Dalam hal ini kisah nabi Ibrahim yang diperintahkan menyembelih anaknya patut dijadikan teladan. Tidak ada apa-apanya jika dibandingkan dengan kita hari ini yang hanya mengeluarkan sedikit uang untuk membeli dan menyembelih seekor kambing. Dalam bahasa lainnya, jika menyembelih seekor kambing saja masih ogah-ogahan, lalu bagaimana seseorang bisa menunjukkan sikap komit dan loyalitasnya pada agama ini. Sungguh berislam itu tidak hanya soal shalat dan puasa, tetapi bagaimana seseorang bisa memberi lebih dari itu, yaitu harta. Bukan hanya saat kita lapang, tapi juga saat sempit. Itulah salah satu bentuk komitmen beragama, ciri dari orang-orang beriman dan bertaqwa. Allah berfirman, (yaitu) orang-orang yang menafkahkan (hartanya), baik di waktu lapang maupun sempit”, (Ali-‘Imran: 134).

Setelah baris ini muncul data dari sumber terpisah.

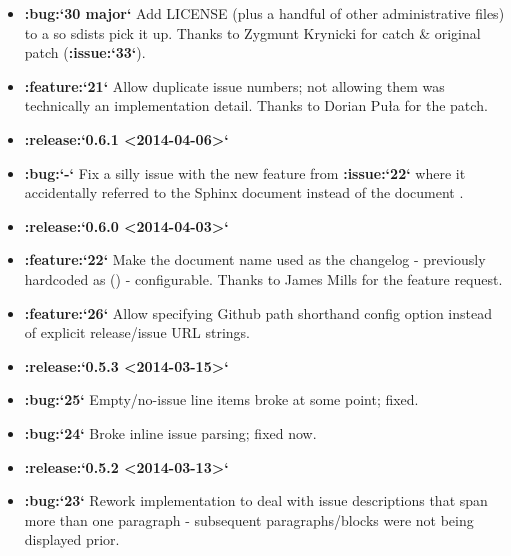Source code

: \documentclass[letterpaper,10pt,english]{sphinxmanual}
\begin{document}
\begin{itemize}
\item {} 
{\color{red}\bfseries{}:bug:{}`30 major{}`} Add LICENSE (plus a handful of other administrative files) to
a  so sdists pick it up. Thanks to Zygmunt Krynicki for catch
\& original patch ({\color{red}\bfseries{}:issue:{}`33{}`}).

\item {} 
{\color{red}\bfseries{}:feature:{}`21{}`} Allow duplicate issue numbers; not allowing them was
technically an implementation detail. Thanks to Dorian Puła for the patch.

\item {} 
{\color{red}\bfseries{}:release:{}`0.6.1 \textless{}2014-04-06\textgreater{}{}`}

\item {} 
{\color{red}\bfseries{}:bug:{}`-{}`} Fix a silly issue with the new feature from {\color{red}\bfseries{}:issue:{}`22{}`} where it
accidentally referred to the Sphinx document  instead of the document
.

\item {} 
{\color{red}\bfseries{}:release:{}`0.6.0 \textless{}2014-04-03\textgreater{}{}`}

\item {} 
{\color{red}\bfseries{}:feature:{}`22{}`} Make the document name used as the changelog - previously
hardcoded as  () - configurable. Thanks to James Mills
for the feature request.

\item {} 
{\color{red}\bfseries{}:feature:{}`26{}`} Allow specifying Github path shorthand config option instead of
explicit release/issue URL strings.

\item {} 
{\color{red}\bfseries{}:release:{}`0.5.3 \textless{}2014-03-15\textgreater{}{}`}

\item {} 
{\color{red}\bfseries{}:bug:{}`25{}`} Empty/no-issue line items broke at some point; fixed.

\item {} 
{\color{red}\bfseries{}:bug:{}`24{}`} Broke inline issue parsing; fixed now.

\item {} 
{\color{red}\bfseries{}:release:{}`0.5.2 \textless{}2014-03-13\textgreater{}{}`}

\item {} 
{\color{red}\bfseries{}:bug:{}`23{}`} Rework implementation to deal with issue descriptions that span
more than one paragraph - subsequent paragraphs/blocks were not being
displayed prior.


\end{itemize}
\end{document}
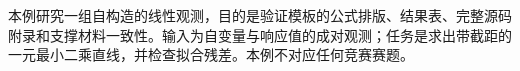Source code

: 本例研究一组自构造的线性观测，目的是验证模板的公式排版、结果表、完整源码附录和支撑材料一致性。输入为自变量与响应值的成对观测；任务是求出带截距的一元最小二乘直线，并检查拟合残差。本例不对应任何竞赛赛题。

Sesungguhnya tidak ada istilah hidup sempit, yang ada hanyalah hati-hati yang sempit. Hal ini mirip dengan firman Allah, “Karena sesungguhnya bukanlah mata itu yang buta, tetapi yang buta, ialah hati yang di dalam dada”, (Al-Haj: 46). Berapa banyak orang yang hidupnya lapang dan bergelimang harta, tatapi berat “hatinya” untuk berqurban. Sebaliknya, di sana ada sejumlah orang dengan harta seadanya, bahkan minim, tiap tahun tak pernah absen berqurban. Abdullah ibn ‘Abbas pernah menyembelih ayam di hari Aidul Adha karena tidak mampu menyembelih kambing. Bukan berarti ayam bisa menggantikan hewan qurban, tidak. Tetapi Ibnu ‘Abbas ingin mengajarkan umat ini komit dan tidak plin plan dalam beragama. Tetapi beragamalah dengan tulus dan sungguh-sungguh. Jadilah seperti Ibrahim dan anaknya Ismail yang Ikhlas dan teguh meskipun harus mengorbankan segala-galanya. Wallahu’alam.